**Exercise:**
Below are lines of data; count those containing the word "with" and write nothing but the number.

**Plain-text document sources:**
==================================================

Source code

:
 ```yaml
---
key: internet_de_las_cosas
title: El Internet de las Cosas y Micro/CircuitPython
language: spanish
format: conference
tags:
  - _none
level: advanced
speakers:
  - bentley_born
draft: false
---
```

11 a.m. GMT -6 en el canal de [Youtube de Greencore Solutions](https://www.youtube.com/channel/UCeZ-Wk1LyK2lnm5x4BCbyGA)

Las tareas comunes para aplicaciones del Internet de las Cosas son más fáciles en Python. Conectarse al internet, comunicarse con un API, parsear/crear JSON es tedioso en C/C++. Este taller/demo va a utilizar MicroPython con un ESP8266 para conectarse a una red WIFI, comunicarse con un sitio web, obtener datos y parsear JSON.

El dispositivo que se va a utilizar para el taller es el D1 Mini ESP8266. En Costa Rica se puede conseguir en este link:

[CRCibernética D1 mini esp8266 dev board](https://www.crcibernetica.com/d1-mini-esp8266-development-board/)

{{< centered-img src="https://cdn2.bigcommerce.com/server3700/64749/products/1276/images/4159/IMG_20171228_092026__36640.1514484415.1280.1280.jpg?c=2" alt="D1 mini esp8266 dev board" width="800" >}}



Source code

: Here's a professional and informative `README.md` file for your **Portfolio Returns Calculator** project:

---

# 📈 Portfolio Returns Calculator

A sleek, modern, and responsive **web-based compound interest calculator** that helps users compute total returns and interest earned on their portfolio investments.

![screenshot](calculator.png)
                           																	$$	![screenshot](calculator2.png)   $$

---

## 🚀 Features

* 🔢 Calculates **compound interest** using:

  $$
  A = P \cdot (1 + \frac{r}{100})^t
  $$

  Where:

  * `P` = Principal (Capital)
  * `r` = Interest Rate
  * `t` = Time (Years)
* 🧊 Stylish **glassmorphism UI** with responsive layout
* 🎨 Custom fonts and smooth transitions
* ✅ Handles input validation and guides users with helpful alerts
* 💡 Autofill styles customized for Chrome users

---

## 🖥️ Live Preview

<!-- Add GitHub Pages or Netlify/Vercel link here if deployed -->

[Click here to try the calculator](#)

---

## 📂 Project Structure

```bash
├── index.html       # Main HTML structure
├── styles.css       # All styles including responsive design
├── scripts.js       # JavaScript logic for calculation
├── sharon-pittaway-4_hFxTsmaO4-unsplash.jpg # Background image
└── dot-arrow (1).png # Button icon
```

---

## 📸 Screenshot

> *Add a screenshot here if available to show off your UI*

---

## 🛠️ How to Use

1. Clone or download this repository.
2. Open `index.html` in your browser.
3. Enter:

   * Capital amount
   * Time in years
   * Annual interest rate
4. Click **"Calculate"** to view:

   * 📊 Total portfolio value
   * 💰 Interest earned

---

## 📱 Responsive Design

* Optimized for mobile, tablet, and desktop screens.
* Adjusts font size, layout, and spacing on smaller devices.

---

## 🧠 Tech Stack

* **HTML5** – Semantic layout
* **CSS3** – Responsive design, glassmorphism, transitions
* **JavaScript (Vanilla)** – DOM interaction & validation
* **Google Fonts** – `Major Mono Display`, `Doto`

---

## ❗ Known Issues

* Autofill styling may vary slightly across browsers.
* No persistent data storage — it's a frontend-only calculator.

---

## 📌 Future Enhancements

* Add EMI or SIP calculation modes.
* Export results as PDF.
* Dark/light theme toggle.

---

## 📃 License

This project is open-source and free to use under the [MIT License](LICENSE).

==================================================

**Solved exercise:**
2